What is a cryptocurrency?
So, let’s come to the basic question, what it is? To put it simply, a cryptocurrency is a virtual medium of exchange to conduct financial transactions through the internet. In other words, it is digital money where there are no physical coins or notes. It can be transferred to someone online, without the use of any bank or financial agency.
The cryptocurrency market is an alternative to the traditional banking system that is used globally. While in the traditional banking system, a central authority controls and maintains all the transactions, in a crypto-system, the transactions ledger is distributed over millions of computers. Moreover, while the traditional banking system has only a few banks, the crypto-system is much larger having no restriction on anyone entering or exiting the system. Hence, the cryptocurrency system is more open, and where no one controls individuals or their participation in the system.
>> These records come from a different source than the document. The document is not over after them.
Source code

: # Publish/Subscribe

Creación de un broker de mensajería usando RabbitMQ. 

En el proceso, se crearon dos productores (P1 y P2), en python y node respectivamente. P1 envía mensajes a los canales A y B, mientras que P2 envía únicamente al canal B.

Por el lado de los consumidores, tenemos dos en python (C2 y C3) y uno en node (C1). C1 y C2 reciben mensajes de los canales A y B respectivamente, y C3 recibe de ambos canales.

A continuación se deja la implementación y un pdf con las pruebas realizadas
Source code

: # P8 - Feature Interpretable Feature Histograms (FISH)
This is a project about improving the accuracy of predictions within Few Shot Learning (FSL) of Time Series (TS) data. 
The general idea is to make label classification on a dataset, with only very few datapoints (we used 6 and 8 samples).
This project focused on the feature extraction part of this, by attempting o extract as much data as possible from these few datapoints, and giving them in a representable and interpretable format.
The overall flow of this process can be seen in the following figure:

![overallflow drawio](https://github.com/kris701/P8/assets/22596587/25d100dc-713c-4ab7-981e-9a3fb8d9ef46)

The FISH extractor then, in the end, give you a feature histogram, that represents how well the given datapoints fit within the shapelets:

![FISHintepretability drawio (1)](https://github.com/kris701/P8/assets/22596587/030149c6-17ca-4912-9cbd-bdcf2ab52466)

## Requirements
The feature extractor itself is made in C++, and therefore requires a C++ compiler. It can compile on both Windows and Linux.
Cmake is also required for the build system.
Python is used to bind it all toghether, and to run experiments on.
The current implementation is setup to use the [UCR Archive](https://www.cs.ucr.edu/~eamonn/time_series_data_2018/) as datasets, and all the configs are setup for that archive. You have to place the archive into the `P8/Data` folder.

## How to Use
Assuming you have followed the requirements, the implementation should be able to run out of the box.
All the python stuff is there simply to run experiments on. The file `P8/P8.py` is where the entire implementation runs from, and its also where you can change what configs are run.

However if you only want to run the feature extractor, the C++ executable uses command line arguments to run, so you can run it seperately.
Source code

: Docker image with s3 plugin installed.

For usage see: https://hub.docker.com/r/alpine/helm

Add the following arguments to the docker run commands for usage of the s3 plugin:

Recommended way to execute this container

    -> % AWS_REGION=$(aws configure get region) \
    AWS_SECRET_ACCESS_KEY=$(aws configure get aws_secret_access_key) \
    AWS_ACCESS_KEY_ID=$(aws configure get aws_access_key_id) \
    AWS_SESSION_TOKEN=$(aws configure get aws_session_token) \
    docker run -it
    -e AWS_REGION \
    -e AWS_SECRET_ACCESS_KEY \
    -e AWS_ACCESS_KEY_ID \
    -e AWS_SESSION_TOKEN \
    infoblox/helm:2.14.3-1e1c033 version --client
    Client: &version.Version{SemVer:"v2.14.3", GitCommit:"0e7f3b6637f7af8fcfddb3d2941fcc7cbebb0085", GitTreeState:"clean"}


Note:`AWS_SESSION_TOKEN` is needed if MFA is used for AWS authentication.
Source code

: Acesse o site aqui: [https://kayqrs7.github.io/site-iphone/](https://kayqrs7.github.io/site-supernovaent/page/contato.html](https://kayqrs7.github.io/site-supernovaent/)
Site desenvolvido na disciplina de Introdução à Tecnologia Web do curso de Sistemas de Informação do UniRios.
Now, you must be wondering if there are no banks or financial agencies involved in a cryptocurrency transaction, how does the transaction take place? Well, cryptocurrencies use a technology called Blockchain, which we have explained in section 3 of this module. The use of blockchain brings transparency to the transactions and helps cryptocurrencies to remain decentralized.
Cryptocurrencies are not controlled by any central authority and hence are out of government control and interference. To send and receive cryptocurrency without requiring a third party to verify the transactions with the help of public-key cryptography (PKC) framework which consist of private and public key. Every cryptocurrency has 2 sets of keys – one public key (similar to a bank account number) and a private key (similar to an ATM PIN). When one user sends a cryptocurrency to another individual, these public and private keys are given to the receiver. There’s no third party involved in this entire transaction.
They have minimal processing fees since no third party is involved in the transaction.
Bitcoin is the most popular cryptocurrencies at present. We have discussed it in detail in a later section of this module. There are other popular cryptocurrencies as well such as Ethereum, Litecoin, Tether and others.
Cryptocurrencies are extremely volatile and involve a significant amount of risk. Participate in the cryptocurrency market only after obtaining sufficient knowledge about it.
You will often come across the word cryptocurrency mining. Cryptocurrency mining is a term used for the process of earning a cryptocurrency for a work you complete that is by solving cryptographic equations through the use of computers. The process mainly involves validating data blocks and adding transaction records to the blockchain. People participate in crypto mining mainly for income and the freedom to earn money without the interference of any government.